Street Performer, Mexico City
Marveling bystanders applaud his burning
Star, its vertices eight wheeling torches,
A brass hoop he faces the sky to hold
Up with his clenched chin, an adversary
Of gravity, the odds, and just plain sense.
Bare-chested, he boasts a statue’s torso,
The festive skirt of an Aztec sun worshipper.
These tourists of his torrid zone have come
Far south, grope for coins and context, the cosmogony
Of their own experience, mimes unicycling in a park,
A subway cellist sawing off debts, her velvet
Case starry with quarters. The crowd believes him
Here just for show, quaint diversion, a little fun
And profit from useless talent. They’re ravenous
For spectacle, sacrifice to the primitive gods
Of pride and failure, can’t see the hours
Of practice that make the trick possible,
His whole life an act of trembling balance,
Of sweaty breathing and keeping the tender
Jaw rigid. There’s nothing so solitary,
Though his young wife would have assisted,
Selling penny candy from a bag instead
Of sleeping in their dim niche of an apartment.

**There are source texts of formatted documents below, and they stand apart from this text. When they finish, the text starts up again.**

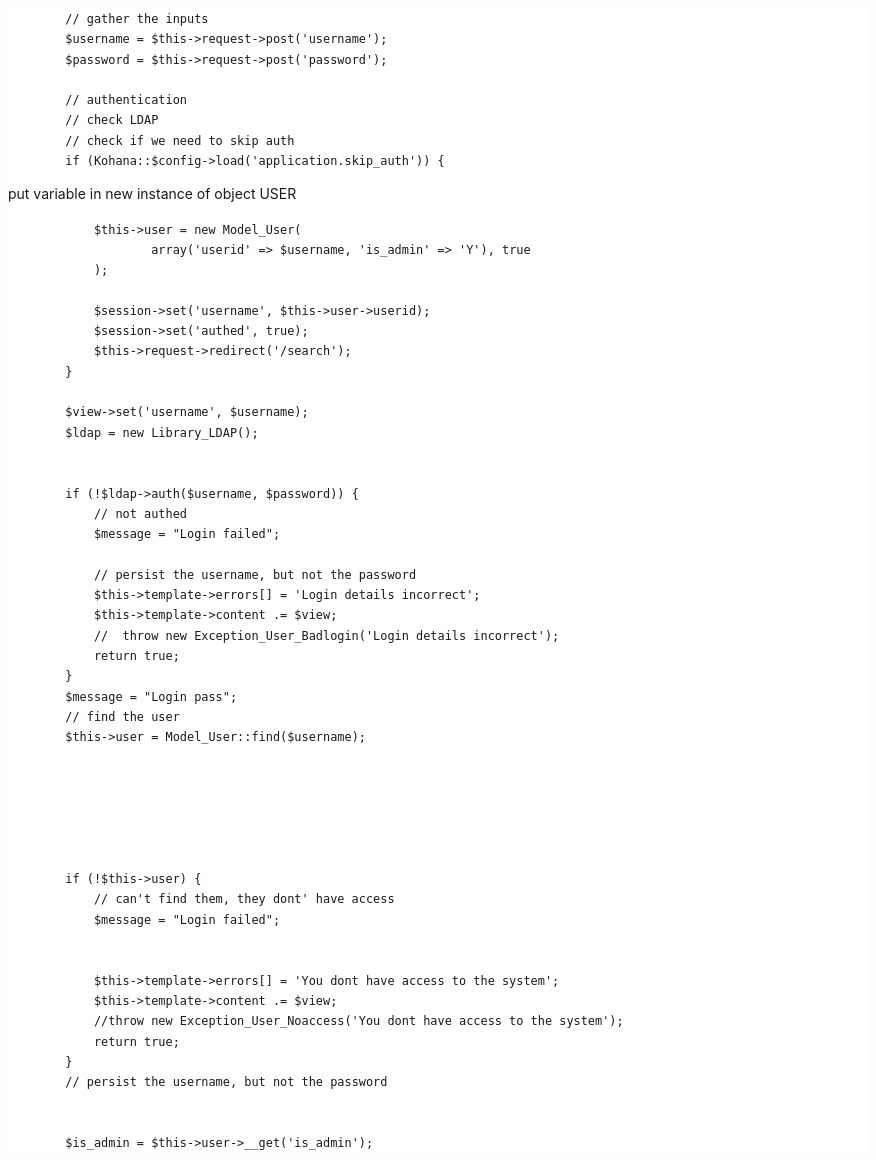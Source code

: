 

            // gather the inputs
            $username = $this->request->post('username');
            $password = $this->request->post('password');

            // authentication
            // check LDAP
            // check if we need to skip auth
            if (Kohana::$config->load('application.skip_auth')) {


put variable in new instance of object USER


                $this->user = new Model_User(
                        array('userid' => $username, 'is_admin' => 'Y'), true
                );

                $session->set('username', $this->user->userid);
                $session->set('authed', true);
                $this->request->redirect('/search');
            }

            $view->set('username', $username);
            $ldap = new Library_LDAP();


            if (!$ldap->auth($username, $password)) {
                // not authed
                $message = "Login failed";

                // persist the username, but not the password
                $this->template->errors[] = 'Login details incorrect';
                $this->template->content .= $view;
                //  throw new Exception_User_Badlogin('Login details incorrect');
                return true;
            }
            $message = "Login pass";
            // find the user
            $this->user = Model_User::find($username);






            if (!$this->user) {
                // can't find them, they dont' have access
                $message = "Login failed";


                $this->template->errors[] = 'You dont have access to the system';
                $this->template->content .= $view;
                //throw new Exception_User_Noaccess('You dont have access to the system');
                return true;
            }
            // persist the username, but not the password


            $is_admin = $this->user->__get('is_admin');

But she’s ponderous, about to hatch
A little more risk. He’s juggling children
Already and they sear him whenever he gets
Near them, even in his thoughts. The words
He uses flare about him, how this is much
Better than Sinola with its fields, its shootouts,
Though she prays for curtains, a working stove.
He’s like Nanahuatzin the sacred and willing
Legend who leapt into the inferno
And became brilliance in the final age.
He doesn’t want sympathy, just the living green
Ash of Yankee dollars, and he’s tried everything,
Burnishing windshields at stoplights with spit
And paper, guiding drivers parking cars into
A minute of his world. But there’s no playing
With fire, the real draw, or so he wants
Them to think, purveyor of the perfect
Stunt or just another shoddy miracle.